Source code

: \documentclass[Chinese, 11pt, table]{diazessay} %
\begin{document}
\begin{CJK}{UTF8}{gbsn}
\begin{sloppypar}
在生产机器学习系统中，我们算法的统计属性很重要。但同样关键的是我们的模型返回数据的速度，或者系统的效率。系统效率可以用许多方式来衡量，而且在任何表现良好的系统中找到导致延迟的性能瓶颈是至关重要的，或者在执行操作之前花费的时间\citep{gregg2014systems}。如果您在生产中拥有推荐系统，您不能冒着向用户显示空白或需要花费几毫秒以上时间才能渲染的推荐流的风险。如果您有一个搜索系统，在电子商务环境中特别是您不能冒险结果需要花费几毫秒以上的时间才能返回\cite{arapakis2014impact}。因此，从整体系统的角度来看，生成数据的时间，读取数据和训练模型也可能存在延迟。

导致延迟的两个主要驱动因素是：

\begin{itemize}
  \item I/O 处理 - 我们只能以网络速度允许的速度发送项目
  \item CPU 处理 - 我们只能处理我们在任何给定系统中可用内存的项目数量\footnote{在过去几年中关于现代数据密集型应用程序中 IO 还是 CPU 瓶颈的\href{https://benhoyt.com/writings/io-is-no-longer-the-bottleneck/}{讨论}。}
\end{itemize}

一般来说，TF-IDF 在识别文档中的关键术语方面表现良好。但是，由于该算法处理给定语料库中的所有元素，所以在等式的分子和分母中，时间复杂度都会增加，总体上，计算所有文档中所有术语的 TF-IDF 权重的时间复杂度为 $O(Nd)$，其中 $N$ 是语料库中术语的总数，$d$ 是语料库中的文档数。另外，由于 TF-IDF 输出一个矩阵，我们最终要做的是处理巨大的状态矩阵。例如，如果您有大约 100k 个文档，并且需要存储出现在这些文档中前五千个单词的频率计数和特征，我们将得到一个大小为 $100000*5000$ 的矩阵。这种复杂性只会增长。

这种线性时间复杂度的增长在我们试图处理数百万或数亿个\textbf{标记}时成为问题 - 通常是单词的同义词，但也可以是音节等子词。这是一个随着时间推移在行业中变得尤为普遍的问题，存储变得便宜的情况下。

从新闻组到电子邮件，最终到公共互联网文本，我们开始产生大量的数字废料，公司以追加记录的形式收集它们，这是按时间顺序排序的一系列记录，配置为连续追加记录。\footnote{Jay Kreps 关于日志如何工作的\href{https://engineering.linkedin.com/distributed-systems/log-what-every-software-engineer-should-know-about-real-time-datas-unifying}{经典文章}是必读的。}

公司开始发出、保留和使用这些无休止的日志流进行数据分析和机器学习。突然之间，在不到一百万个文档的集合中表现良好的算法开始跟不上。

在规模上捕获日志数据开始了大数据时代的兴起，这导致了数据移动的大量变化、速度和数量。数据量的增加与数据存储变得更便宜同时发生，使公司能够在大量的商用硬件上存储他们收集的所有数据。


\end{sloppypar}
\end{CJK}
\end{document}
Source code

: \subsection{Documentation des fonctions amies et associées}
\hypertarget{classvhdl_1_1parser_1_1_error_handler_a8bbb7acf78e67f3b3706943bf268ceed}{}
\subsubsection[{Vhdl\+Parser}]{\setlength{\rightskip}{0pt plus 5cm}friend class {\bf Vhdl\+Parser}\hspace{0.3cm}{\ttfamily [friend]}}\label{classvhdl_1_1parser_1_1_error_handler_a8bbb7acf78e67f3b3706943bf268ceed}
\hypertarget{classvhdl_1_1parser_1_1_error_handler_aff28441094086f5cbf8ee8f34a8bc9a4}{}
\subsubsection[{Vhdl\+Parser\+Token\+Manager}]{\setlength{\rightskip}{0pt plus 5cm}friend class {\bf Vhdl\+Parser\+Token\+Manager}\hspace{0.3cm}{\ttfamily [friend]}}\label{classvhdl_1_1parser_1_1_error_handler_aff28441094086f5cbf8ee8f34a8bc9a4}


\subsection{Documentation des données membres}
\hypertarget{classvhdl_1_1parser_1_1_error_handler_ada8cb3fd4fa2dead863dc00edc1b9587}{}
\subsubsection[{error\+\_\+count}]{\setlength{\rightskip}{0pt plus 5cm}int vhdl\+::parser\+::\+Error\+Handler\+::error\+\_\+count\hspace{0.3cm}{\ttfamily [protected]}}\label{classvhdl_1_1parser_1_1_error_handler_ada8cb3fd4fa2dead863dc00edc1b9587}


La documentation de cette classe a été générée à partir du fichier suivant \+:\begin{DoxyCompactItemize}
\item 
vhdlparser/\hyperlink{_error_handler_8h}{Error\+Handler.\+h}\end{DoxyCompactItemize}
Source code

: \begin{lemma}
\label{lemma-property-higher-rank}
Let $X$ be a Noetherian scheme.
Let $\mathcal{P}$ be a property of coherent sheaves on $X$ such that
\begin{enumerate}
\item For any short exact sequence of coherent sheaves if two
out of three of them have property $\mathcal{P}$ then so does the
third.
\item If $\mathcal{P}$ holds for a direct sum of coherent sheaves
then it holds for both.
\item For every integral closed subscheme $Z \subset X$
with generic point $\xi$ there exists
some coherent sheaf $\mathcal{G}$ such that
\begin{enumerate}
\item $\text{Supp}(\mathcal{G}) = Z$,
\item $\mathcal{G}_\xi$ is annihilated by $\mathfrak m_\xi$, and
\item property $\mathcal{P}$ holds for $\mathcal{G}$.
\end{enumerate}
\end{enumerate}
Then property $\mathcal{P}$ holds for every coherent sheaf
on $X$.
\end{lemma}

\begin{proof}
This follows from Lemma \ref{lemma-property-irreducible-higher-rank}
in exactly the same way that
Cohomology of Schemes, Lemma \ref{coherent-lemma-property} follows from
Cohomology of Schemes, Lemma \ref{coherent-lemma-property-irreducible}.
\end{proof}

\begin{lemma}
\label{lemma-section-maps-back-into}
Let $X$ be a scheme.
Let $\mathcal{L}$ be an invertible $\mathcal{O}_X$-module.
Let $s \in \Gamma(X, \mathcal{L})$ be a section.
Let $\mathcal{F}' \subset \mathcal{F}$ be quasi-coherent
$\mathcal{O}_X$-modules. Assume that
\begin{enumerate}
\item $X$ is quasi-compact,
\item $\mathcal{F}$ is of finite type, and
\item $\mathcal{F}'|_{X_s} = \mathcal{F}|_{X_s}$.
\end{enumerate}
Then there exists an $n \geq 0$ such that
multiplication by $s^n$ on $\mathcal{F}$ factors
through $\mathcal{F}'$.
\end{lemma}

REQUIREMENT — Each entry above must be set down again without alteration.

TASK SOLUTION —
Source code

: \documentclass[Chinese, 11pt, table]{diazessay} %
\begin{document}
\begin{CJK}{UTF8}{gbsn}
\begin{sloppypar}
在生产机器学习系统中，我们算法的统计属性很重要。但同样关键的是我们的模型返回数据的速度，或者系统的效率。系统效率可以用许多方式来衡量，而且在任何表现良好的系统中找到导致延迟的性能瓶颈是至关重要的，或者在执行操作之前花费的时间\citep{gregg2014systems}。如果您在生产中拥有推荐系统，您不能冒着向用户显示空白或需要花费几毫秒以上时间才能渲染的推荐流的风险。如果您有一个搜索系统，在电子商务环境中特别是您不能冒险结果需要花费几毫秒以上的时间才能返回\cite{arapakis2014impact}。因此，从整体系统的角度来看，生成数据的时间，读取数据和训练模型也可能存在延迟。

导致延迟的两个主要驱动因素是：

\begin{itemize}
  \item I/O 处理 - 我们只能以网络速度允许的速度发送项目
  \item CPU 处理 - 我们只能处理我们在任何给定系统中可用内存的项目数量\footnote{在过去几年中关于现代数据密集型应用程序中 IO 还是 CPU 瓶颈的\href{https://benhoyt.com/writings/io-is-no-longer-the-bottleneck/}{讨论}。}
\end{itemize}

一般来说，TF-IDF 在识别文档中的关键术语方面表现良好。但是，由于该算法处理给定语料库中的所有元素，所以在等式的分子和分母中，时间复杂度都会增加，总体上，计算所有文档中所有术语的 TF-IDF 权重的时间复杂度为 $O(Nd)$，其中 $N$ 是语料库中术语的总数，$d$ 是语料库中的文档数。另外，由于 TF-IDF 输出一个矩阵，我们最终要做的是处理巨大的状态矩阵。例如，如果您有大约 100k 个文档，并且需要存储出现在这些文档中前五千个单词的频率计数和特征，我们将得到一个大小为 $100000*5000$ 的矩阵。这种复杂性只会增长。

这种线性时间复杂度的增长在我们试图处理数百万或数亿个\textbf{标记}时成为问题 - 通常是单词的同义词，但也可以是音节等子词。这是一个随着时间推移在行业中变得尤为普遍的问题，存储变得便宜的情况下。

从新闻组到电子邮件，最终到公共互联网文本，我们开始产生大量的数字废料，公司以追加记录的形式收集它们，这是按时间顺序排序的一系列记录，配置为连续追加记录。\footnote{Jay Kreps 关于日志如何工作的\href{https://engineering.linkedin.com/distributed-systems/log-what-every-software-engineer-should-know-about-real-time-datas-unifying}{经典文章}是必读的。}

公司开始发出、保留和使用这些无休止的日志流进行数据分析和机器学习。突然之间，在不到一百万个文档的集合中表现良好的算法开始跟不上。

在规模上捕获日志数据开始了大数据时代的兴起，这导致了数据移动的大量变化、速度和数量。数据量的增加与数据存储变得更便宜同时发生，使公司能够在大量的商用硬件上存储他们收集的所有数据。


\end{sloppypar}
\end{CJK}
\end{document}
Source code

: \subsection{Documentation des fonctions amies et associées}
\hypertarget{classvhdl_1_1parser_1_1_error_handler_a8bbb7acf78e67f3b3706943bf268ceed}{}
\subsubsection[{Vhdl\+Parser}]{\setlength{\rightskip}{0pt plus 5cm}friend class {\bf Vhdl\+Parser}\hspace{0.3cm}{\ttfamily [friend]}}\label{classvhdl_1_1parser_1_1_error_handler_a8bbb7acf78e67f3b3706943bf268ceed}
\hypertarget{classvhdl_1_1parser_1_1_error_handler_aff28441094086f5cbf8ee8f34a8bc9a4}{}
\subsubsection[{Vhdl\+Parser\+Token\+Manager}]{\setlength{\rightskip}{0pt plus 5cm}friend class {\bf Vhdl\+Parser\+Token\+Manager}\hspace{0.3cm}{\ttfamily [friend]}}\label{classvhdl_1_1parser_1_1_error_handler_aff28441094086f5cbf8ee8f34a8bc9a4}


\subsection{Documentation des données membres}
\hypertarget{classvhdl_1_1parser_1_1_error_handler_ada8cb3fd4fa2dead863dc00edc1b9587}{}
\subsubsection[{error\+\_\+count}]{\setlength{\rightskip}{0pt plus 5cm}int vhdl\+::parser\+::\+Error\+Handler\+::error\+\_\+count\hspace{0.3cm}{\ttfamily [protected]}}\label{classvhdl_1_1parser_1_1_error_handler_ada8cb3fd4fa2dead863dc00edc1b9587}


La documentation de cette classe a été générée à partir du fichier suivant \+:\begin{DoxyCompactItemize}
\item 
vhdlparser/\hyperlink{_error_handler_8h}{Error\+Handler.\+h}\end{DoxyCompactItemize}
Source code

: \begin{lemma}
\label{lemma-property-higher-rank}
Let $X$ be a Noetherian scheme.
Let $\mathcal{P}$ be a property of coherent sheaves on $X$ such that
\begin{enumerate}
\item For any short exact sequence of coherent sheaves if two
out of three of them have property $\mathcal{P}$ then so does the
third.
\item If $\mathcal{P}$ holds for a direct sum of coherent sheaves
then it holds for both.
\item For every integral closed subscheme $Z \subset X$
with generic point $\xi$ there exists
some coherent sheaf $\mathcal{G}$ such that
\begin{enumerate}
\item $\text{Supp}(\mathcal{G}) = Z$,
\item $\mathcal{G}_\xi$ is annihilated by $\mathfrak m_\xi$, and
\item property $\mathcal{P}$ holds for $\mathcal{G}$.
\end{enumerate}
\end{enumerate}
Then property $\mathcal{P}$ holds for every coherent sheaf
on $X$.
\end{lemma}

\begin{proof}
This follows from Lemma \ref{lemma-property-irreducible-higher-rank}
in exactly the same way that
Cohomology of Schemes, Lemma \ref{coherent-lemma-property} follows from
Cohomology of Schemes, Lemma \ref{coherent-lemma-property-irreducible}.
\end{proof}

\begin{lemma}
\label{lemma-section-maps-back-into}
Let $X$ be a scheme.
Let $\mathcal{L}$ be an invertible $\mathcal{O}_X$-module.
Let $s \in \Gamma(X, \mathcal{L})$ be a section.
Let $\mathcal{F}' \subset \mathcal{F}$ be quasi-coherent
$\mathcal{O}_X$-modules. Assume that
\begin{enumerate}
\item $X$ is quasi-compact,
\item $\mathcal{F}$ is of finite type, and
\item $\mathcal{F}'|_{X_s} = \mathcal{F}|_{X_s}$.
\end{enumerate}
Then there exists an $n \geq 0$ such that
multiplication by $s^n$ on $\mathcal{F}$ factors
through $\mathcal{F}'$.
\end{lemma}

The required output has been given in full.